== Supplied data ==
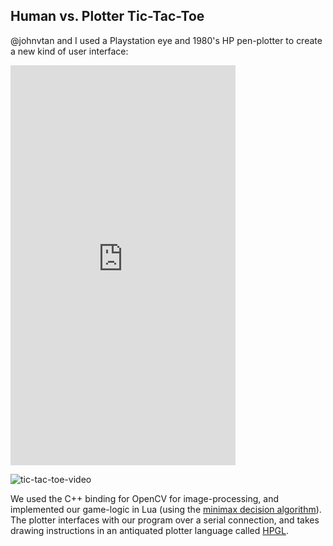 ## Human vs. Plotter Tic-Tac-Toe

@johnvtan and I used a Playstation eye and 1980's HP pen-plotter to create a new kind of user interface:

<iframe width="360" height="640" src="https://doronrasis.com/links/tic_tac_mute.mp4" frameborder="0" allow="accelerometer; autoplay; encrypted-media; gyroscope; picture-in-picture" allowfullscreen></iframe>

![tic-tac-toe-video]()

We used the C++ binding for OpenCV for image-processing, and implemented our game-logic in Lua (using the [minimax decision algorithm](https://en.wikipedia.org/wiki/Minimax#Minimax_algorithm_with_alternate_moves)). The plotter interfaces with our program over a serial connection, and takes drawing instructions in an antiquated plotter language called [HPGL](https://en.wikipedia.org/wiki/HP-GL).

== Exercise ==
Look above for every line with the word "https" and copy it.

== Task response ==
<iframe width="360" height="640" src="https://doronrasis.com/links/tic_tac_mute.mp4" frameborder="0" allow="accelerometer; autoplay; encrypted-media; gyroscope; picture-in-picture" allowfullscreen></iframe>
We used the C++ binding for OpenCV for image-processing, and implemented our game-logic in Lua (using the [minimax decision algorithm](https://en.wikipedia.org/wiki/Minimax#Minimax_algorithm_with_alternate_moves)). The plotter interfaces with our program over a serial connection, and takes drawing instructions in an antiquated plotter language called [HPGL](https://en.wikipedia.org/wiki/HP-GL).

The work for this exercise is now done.